Why are Ceuta and Melilla Spanish?

How did these two cities in North Africa become Spanish and why do they remain so to this day?

Why are Ceuta and Melilla Spanish?
Painting depicting the signing of the Treaty of Wad-Ras (1860), which put an end to the African War and increased Spain's control over Ceuta and Melilla. Painting: Joaquín Domínguez Bécquer.

The Spanish territories of Ceuta and Melilla are Europe’s only landmasses in continental Africa.

Their borders with Morocco are the only physical borders between Europe and Africa, and they have for centuries existed as places of contested sovereignty that ebb and flow alongside other political tensions in the region.

Humanitarian crises in Ceuta and Melilla have made headlines in recent years as thousands have attempted to cross the border into Spain from adjacent Morocco, whose leaders refer to them as the occupied “Sebtah and Melilah”.

But what’s the backstory to Ceuta and Melilla? Where are they? Why are they Spanish, and are they politically relevant today?

Where are they?

Ceuta and Melilla are technically Spanish autonomous cities on mainland Africa in a similar way to Catalonia and the Basque Country are in mainland Spain.

Ceuta is bordered by Morocco on Africa’s northern coast, sitting on the boundary between the Atlantic and Mediterranean oceans. It sits about 17 km away from Cádiz province across the Strait of Gibraltar, and is just 18.5 km2 with 76,000 inhabitants. 

Melilla sits 250 km further eastwards down the coast towards Algeria, and is just 12.3 km2 with a population of 86,000.

Map of Morocco’s (in green) and Spain’s (in orange) borders, highlighting places of Spanish sovereignty in the north African nation, which includes Ceuta and Melilla but also several other small territories.

History

In the 5th century Ceuta and Melilla were colonised by the Carthaginians, then the Greeks, and finally the Romans.

From the 7th century, Ceuta was ruled by competing Berber and Arab dynasties, and in the 8th century both Ceuta and Melilla were port towns used as launch-pads for the Moorish conquest of the Iberian peninsula that would last for centuries and stretch as far north as Galicia. 

Melilla first fell under Spanish rule in 1497, invaded as part of the Christian reconquista of the peninsula that ended in the late-fifteenth century, and Ceuta, which was a Portuguese territory from 1415, was given to Spain under the Treaty of Lisbon in 1668.

Tile panel by Jorge Colaço (1864–1942) at the São Bento railway station, depicting Prince Henry the Navigator during the conquest of Ceuta. Photo: HombreDHojalata/Wikipedia (CC BY-SA 4.0)

Both Ceuta and Melilla were attacked intermittently by North African forces throughout the next century and became heavily fortified. They also served as strategic hubs for trade because of their advantageous locations linking the Mediterranean with the Atlantic.

For centuries and even to this day, they have had a sizeable Spanish military population living there, and at a time both territories served as a type of penal colony for convicts banished from the Iberian peninsula. 

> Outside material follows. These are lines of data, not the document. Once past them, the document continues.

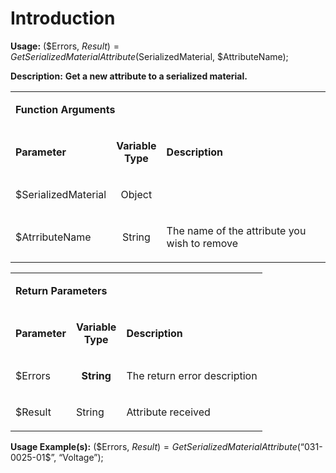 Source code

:# Introduction

**Usage:** 
($Errors, $Result) = GetSerializedMaterialAttribute($SerializedMaterial, $AttributeName);


**Description:** **Get a new attribute to a serialized material.** 

<table class="confluenceTable"><tbody><tr><td colspan="3" class="confluenceTd"><p><strong>Function Arguments</strong></p></td></tr><tr><td class="confluenceTd"><p><strong>Parameter</strong></p></td><td class="confluenceTd"><p align="center"><strong>Variable</strong><br /> <strong>Type</strong></p></td><td class="confluenceTd"><p><strong>Description</strong></p></td></tr><tr><td class="confluenceTd"><p>$SerializedMaterial</p></td><td class="confluenceTd"><p align="center">Object</p></td><td class="confluenceTd"> </td></tr><tr><td class="confluenceTd"><p>$AtrributeName</p></td><td class="confluenceTd"><p align="center">String</p></td><td class="confluenceTd"><p>The name of the attribute you wish to remove</p></td></tr></tbody></table>


<table class="confluenceTable"><tbody><tr><td colspan="3" class="confluenceTd"><p><strong>Return Parameters</strong></p></td></tr><tr><td class="confluenceTd"><p><strong>Parameter</strong></p></td><td class="confluenceTd"><p align="center"><strong>Variable</strong><br /> <strong>Type</strong></p></td><td class="confluenceTd"><p><strong>Description</strong></p></td></tr><tr><td class="confluenceTd"><p>$Errors</p></td><td class="confluenceTd"><p align="center"><strong>String</strong></p></td><td class="confluenceTd"><p>The return error description</p></td></tr><tr><td class="confluenceTd"><p>$Result</p></td><td class="confluenceTd"><p>String</p></td><td class="confluenceTd"><p>Attribute received</p></td></tr></tbody></table>


**Usage Example(s):** 
($Errors, $Result) = GetSerializedMaterialAttribute(“$031-0025-01$”, “Voltage”);

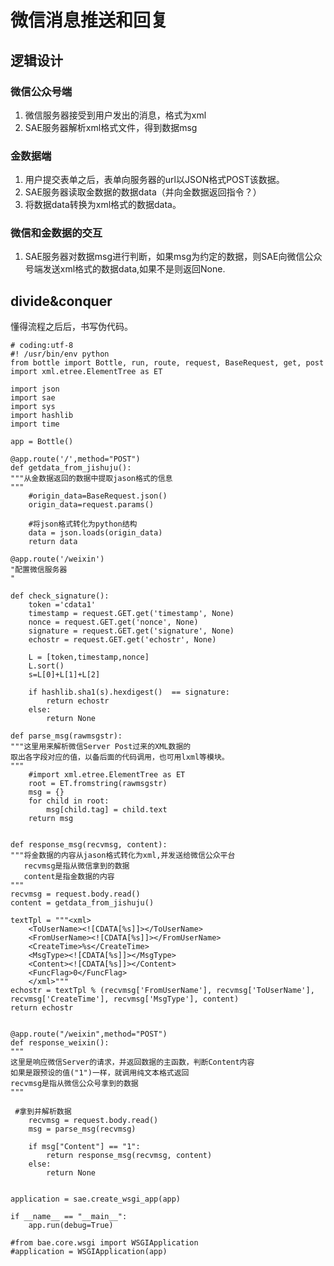 # 微信消息推送和回复


## 逻辑设计

### 微信公众号端
1. 微信服务器接受到用户发出的消息，格式为xml
2. SAE服务器解析xml格式文件，得到数据msg

### 金数据端
1. 用户提交表单之后，表单向服务器的url以JSON格式POST该数据。
2. SAE服务器读取金数据的数据data（并向金数据返回指令？）
3. 将数据data转换为xml格式的数据data。

### 微信和金数据的交互

1. SAE服务器对数据msg进行判断，如果msg为约定的数据，则SAE向微信公众号端发送xml格式的数据data,如果不是则返回None.


## divide&conquer

懂得流程之后后，书写伪代码。

    # coding:utf-8
    #! /usr/bin/env python
    from bottle import Bottle, run, route, request, BaseRequest, get, post
    import xml.etree.ElementTree as ET

    import json
    import sae
    import sys
    import hashlib
    import time

    app = Bottle()

    @app.route('/',method="POST")
    def getdata_from_jishuju():
    """从金数据返回的数据中提取jason格式的信息
    """
        #origin_data=BaseRequest.json()
        origin_data=request.params()

        #将json格式转化为python结构
        data = json.loads(origin_data)
        return data

    @app.route('/weixin')
    "配置微信服务器
    "

    def check_signature():
        token ='cdata1'
        timestamp = request.GET.get('timestamp', None) 
        nonce = request.GET.get('nonce', None) 
        signature = request.GET.get('signature', None)  
        echostr = request.GET.get('echostr', None) 

        L = [token,timestamp,nonce]
        L.sort()
        s=L[0]+L[1]+L[2] 

        if hashlib.sha1(s).hexdigest()  == signature:
            return echostr
        else:
            return None

    def parse_msg(rawmsgstr):
    """这里用来解析微信Server Post过来的XML数据的
    取出各字段对应的值，以备后面的代码调用，也可用lxml等模块。
    """
        #import xml.etree.ElementTree as ET
        root = ET.fromstring(rawmsgstr)
        msg = {}
        for child in root:
            msg[child.tag] = child.text
        return msg


    def response_msg(recvmsg, content):
    """将金数据的内容从jason格式转化为xml,并发送给微信公众平台
       recvmsg是指从微信拿到的数据
       content是指金数据的内容
    """
    recvmsg = request.body.read() 
    content = getdata_from_jishuju()

    textTpl = """<xml>
        <ToUserName><![CDATA[%s]]></ToUserName>
        <FromUserName><![CDATA[%s]]></FromUserName>
        <CreateTime>%s</CreateTime>
        <MsgType><![CDATA[%s]]></MsgType>
        <Content><![CDATA[%s]]></Content>
        <FuncFlag>0</FuncFlag>
        </xml>"""
    echostr = textTpl % (recvmsg['FromUserName'], recvmsg['ToUserName'], recvmsg['CreateTime'], recvmsg['MsgType'], content)
    return echostr


    @app.route("/weixin",method="POST")
    def response_weixin():
    """
    这里是响应微信Server的请求，并返回数据的主函数，判断Content内容
    如果是跟预设的值("1")一样，就调用纯文本格式返回
    recvmsg是指从微信公众号拿到的数据
    """

     #拿到并解析数据
        recvmsg = request.body.read() 
        msg = parse_msg(recvmsg)

        if msg["Content"] == "1":
            return response_msg(recvmsg, content)
        else:
            return None


    application = sae.create_wsgi_app(app)

    if __name__ == "__main__":
        app.run(debug=True)

    #from bae.core.wsgi import WSGIApplication
    #application = WSGIApplication(app)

Why are Ceuta and Melilla still Spanish?

In the 1930s, Spanish troops stationed in Ceuta and Melilla were some of the first to rebel against the government and played a key role in Franco’s seizure of power.

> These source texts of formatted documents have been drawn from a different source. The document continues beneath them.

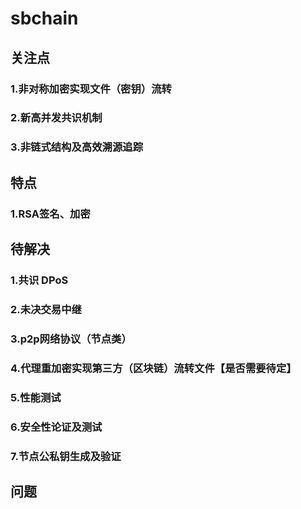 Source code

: # sbchain

## 关注点
### 1.非对称加密实现文件（密钥）流转
### 2.新高并发共识机制
### 3.非链式结构及高效溯源追踪

## 特点
### 1.RSA签名、加密

## 待解决
### 1.共识 DPoS
### 2.未决交易中继
### 3.p2p网络协议（节点类）
### 4.代理重加密实现第三方（区块链）流转文件【是否需要待定】
### 5.性能测试
### 6.安全性论证及测试
### 7.节点公私钥生成及验证

## 问题
###  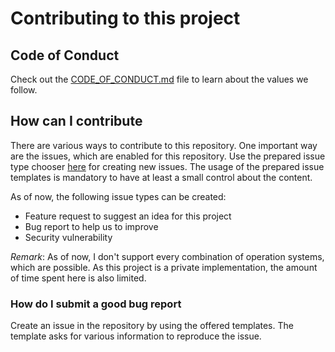 # Contributing to this project

## Code of Conduct

Check out the [CODE_OF_CONDUCT.md](https://github.com/jfandy1982/.github/blob/master/CODE_OF_CONDUCT.md) file to learn about the values we follow.

## How can I contribute

There are various ways to contribute to this repository. One important way are the issues, which 
are enabled for this repository. Use the prepared issue type chooser 
[here](https://github.com/jfandy1982/vagrant-test-boxes/issues/new/choose) for creating
new issues. The usage of the prepared issue templates is mandatory to have at least a small control about the 
content.

As of now, the following issue types can be created:

* Feature request to suggest an idea for this project
* Bug report to help us to improve
* Security vulnerability

_Remark_: As of now, I don't support every combination of operation systems, which are possible. As
this project is a private implementation, the amount of time spent here is also limited.

### How do I submit a good bug report

Create an issue in the repository by using the offered templates. The template asks for various
information to reproduce the issue.
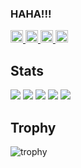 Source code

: ### HAHA!!!

<p align="left">
  <a href="https://github.com/weweweok">
    <img height="20" src="https://komarev.com/ghpvc/?username=weweweok" />
  </a>
  <a href="https://github.com/weweweok">
    <img height="20" src="https://img.shields.io/github/followers/weweweok?label=follow&logo=github&style=flat" />
  </a>
  <a href="http://qiita.com/weweweok">
    <img height="20" src="https://qiita-badge.apiapi.app/s/weweweok/posts.svg" />
  </a>
  <a href="http://qiita.com/weweweok">
    <img height="20" src="https://qiita-badge.apiapi.app/s/weweweok/contributions.svg" />
  </a>
</p>


## Stats
![](http://github-profile-summary-cards.vercel.app/api/cards/profile-details?username=weweweok&theme=gruvbox)
![](http://github-profile-summary-cards.vercel.app/api/cards/repos-per-language?username=weweweok&theme=gruvbox)
![](http://github-profile-summary-cards.vercel.app/api/cards/most-commit-language?username=weweweok&theme=gruvbox)
![](http://github-profile-summary-cards.vercel.app/api/cards/stats?username=weweweok&theme=gruvbox)
![](http://github-profile-summary-cards.vercel.app/api/cards/productive-time?username=weweweok&theme=gruvbox&utcOffset=9)

## Trophy
![trophy](https://github-profile-trophy.vercel.app/?username=weweweok&theme=gruvbox)

<!--
**weweweok/weweweok** is a ✨ _special_ ✨ repository because its `README.md` (this file) appears on your GitHub profile.

Here are some ideas to get you started:

- 🔭 I’m currently working on ...
- 🌱 I’m currently learning ...
- 👯 I’m looking to collaborate on ...
- 🤔 I’m looking for help with ...
- 💬 Ask me about ...
- 📫 How to reach me: ...
- 😄 Pronouns: ...
- ⚡ Fun fact: ...
-->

When Morocco finally gained its independence in 1956 after decades of rule by the French and Spanish, Spain refused to include Ceuta and Melilla in any negotiations and they remained Spanish territories.

Morocco has made several sovereignty claims to the territories since gaining independence.

In 2002, tensions flared when Moroccan soldiers occupied the Spanish-controlled Parsley Island off the coast of mainland Morocco. They were eventually removed by force by the Spanish navy.

General view of the 16th century fortress known as “Melilla la Vieja” (The Old Melilla) located in the port of the Spanish enclave of Melilla. (Photo by JORGE GUERRERO / AFP)

Spanish King Juan Carlos – himself no stranger to controversies – infuriated Moroccans by making an official state visit to Melilla in 2007, and in recent years the territories have also played a role in politics.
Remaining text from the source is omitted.